Material to process

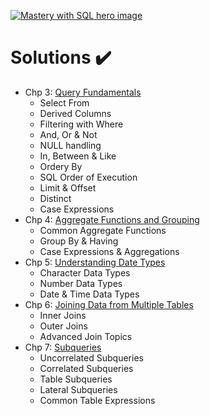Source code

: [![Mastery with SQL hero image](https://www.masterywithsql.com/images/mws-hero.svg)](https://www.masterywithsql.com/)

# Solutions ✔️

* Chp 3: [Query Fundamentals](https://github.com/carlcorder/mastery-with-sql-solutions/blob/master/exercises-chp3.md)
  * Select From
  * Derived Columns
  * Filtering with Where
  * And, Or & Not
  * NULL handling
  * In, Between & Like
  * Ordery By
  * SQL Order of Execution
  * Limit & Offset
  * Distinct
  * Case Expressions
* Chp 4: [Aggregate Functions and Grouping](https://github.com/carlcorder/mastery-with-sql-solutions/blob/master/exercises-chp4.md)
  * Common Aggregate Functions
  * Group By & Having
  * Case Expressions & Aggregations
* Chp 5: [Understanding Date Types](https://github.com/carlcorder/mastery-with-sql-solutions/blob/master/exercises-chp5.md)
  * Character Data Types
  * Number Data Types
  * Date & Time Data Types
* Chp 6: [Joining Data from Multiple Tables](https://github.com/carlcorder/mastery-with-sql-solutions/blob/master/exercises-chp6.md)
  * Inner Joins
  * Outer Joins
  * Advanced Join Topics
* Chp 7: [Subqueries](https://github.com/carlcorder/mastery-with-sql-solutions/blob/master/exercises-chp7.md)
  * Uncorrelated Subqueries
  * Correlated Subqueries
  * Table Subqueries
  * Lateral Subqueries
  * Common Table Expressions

* * *

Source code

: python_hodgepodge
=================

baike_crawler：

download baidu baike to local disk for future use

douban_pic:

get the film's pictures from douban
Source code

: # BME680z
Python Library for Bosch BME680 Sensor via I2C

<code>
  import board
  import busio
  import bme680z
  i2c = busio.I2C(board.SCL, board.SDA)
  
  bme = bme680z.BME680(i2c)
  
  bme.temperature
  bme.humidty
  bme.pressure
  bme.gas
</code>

Instructions for the task
Could you reproduce, exactly, every line above from the line with "Chp 6: [Joining" to the line with "Advanced Join Topics", and no other line? Both ends count.

Finished exercise
* Chp 6: [Joining Data from Multiple Tables](https://github.com/carlcorder/mastery-with-sql-solutions/blob/master/exercises-chp6.md)
  * Inner Joins
  * Outer Joins
  * Advanced Join Topics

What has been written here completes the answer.